In a story posted on Tuesday night, The New York Times, citing unnamed government officials, said that special counsel Patrick Fitzgerald, “is not expected to take any action” in the CIA leak case this week. That’s good news for me; I have tickets to see U2 on Wednesday night. But it’s also bad news, I am scheduled to go to Arkansas at the end of next week to deliver a speech at Arkansas State University-Jonesboro. (Longtime readers of this blog will recall that I was supposed to speak at Arkansas State University-Mountain Home last April but then the gig was canceled for what appeared to be political reasons. But after a mighty controversy erupted–in which the state legislature decried this apparent act of censorship–the faculty senate at ASU-Jonesboro voted for a resolution requesting that I be invited to speak at the Jonesboro campus, the main hub of the ASU system. The president of ASU took the faculty’s recommendation, and I accepted his invitation.) So I am now hoping that if anything happens it happens early next week. The grand jury is scheduled to expire October 28, and lawyers tell me that most prosecutors do not like to wait until the last day of a grand jury’s term to announce indictments. But it’s possible. It’s also possible that new information could cause Fitzgerald to extend his inquiry and impanel a new grand jury. Bottom line: we don’t know. On Tuesday, The Washington Post reported Fitzgerald might announce his findings on Wednesday. The Times then reported that would not be likely. What’s your hunch?
Most of the Times piece was devoted to the question of whether Fitzgerald would issue a report if he declines to indict anyone. In the old days–that is, when there was an independent counsel law–independent counsels were obligated to issue final reports detailing what they had uncovered and explaining any decisions not to prosecute. Fitzgerald is not an independent counsel but a special prosecutor, appointed in 2003 by then-Deputy Attorney General James Comey because Attorney General John Ashcroft had recused himself.
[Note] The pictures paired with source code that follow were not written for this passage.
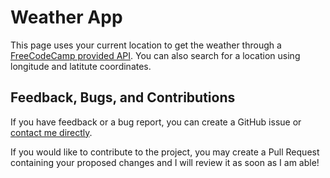 # Weather App

This page uses your current location to get the weather through a [FreeCodeCamp provided API](https://fcc-weather-api.glitch.me). You can also search for a location using longitude and latitute coordinates.

## Feedback, Bugs, and Contributions

If you have feedback or a bug report, you can create a GitHub issue or [contact me directly](https://contact.nhcarrigan.com).

If you would like to contribute to the project, you may create a Pull Request containing your proposed changes and I will review it as soon as I am able!
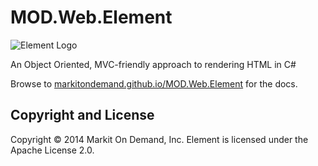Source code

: ﻿# MOD.Web.Element

![Element Logo](http://markitondemand.github.io/MOD.Web.Element/Content/img/logo.png)

An Object Oriented, MVC-friendly approach to rendering HTML in C# 

Browse to [markitondemand.github.io/MOD.Web.Element](http://markitondemand.github.io/MOD.Web.Element/) for the docs. 


## Copyright and License

Copyright &copy; 2014 Markit On Demand, Inc. Element is licensed under the Apache License 2.0.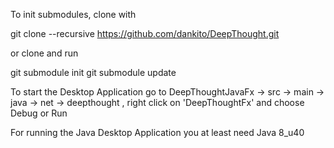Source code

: To init submodules, clone with

git clone --recursive https://github.com/dankito/DeepThought.git

or clone and run

   git submodule init
   git submodule update


To start the Desktop Application go to
   DeepThoughtJavaFx -> src -> main -> java -> net -> deepthought
, right click on 'DeepThoughtFx' and choose Debug or Run


For running the Java Desktop Application you at least need Java 8_u40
With the independent counsel law expired, there can no longer be independent counsels. Consequently, Fitzgerald is not required to file a final report.
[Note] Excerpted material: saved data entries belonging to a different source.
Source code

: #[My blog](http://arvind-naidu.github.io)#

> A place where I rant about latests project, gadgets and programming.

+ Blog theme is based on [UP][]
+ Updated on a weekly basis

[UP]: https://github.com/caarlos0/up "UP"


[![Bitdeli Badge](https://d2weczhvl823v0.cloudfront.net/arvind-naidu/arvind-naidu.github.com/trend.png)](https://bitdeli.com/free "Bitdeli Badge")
But can he produce such a report if he would like to? As the Times notes, there is a debate among legal experts as to whether he has the authority to do so. Fitzgerald has obtain much of his information through the grand jury process, and grand jury proceedings are supposed to be secret. Some lawyers believe Fitzgerald could issue a report, especially if requested by Congress; others think Justice Department regulations would prohibit that. But you can guess how the political appointees at the Justice Department would interpret the regulations. And would any Republican leaders of Congress ask Fitzgerald for a report? With the Bush administration and congressional Republicans not keen to have a full accounting, it could be difficult for Fitzgerald–if he wants to produce a report–to win a tussle over how to read the regulations. As for whether Fitzgerald wishes to issue a final report, his office has declined to comment on this matter (or any other matter).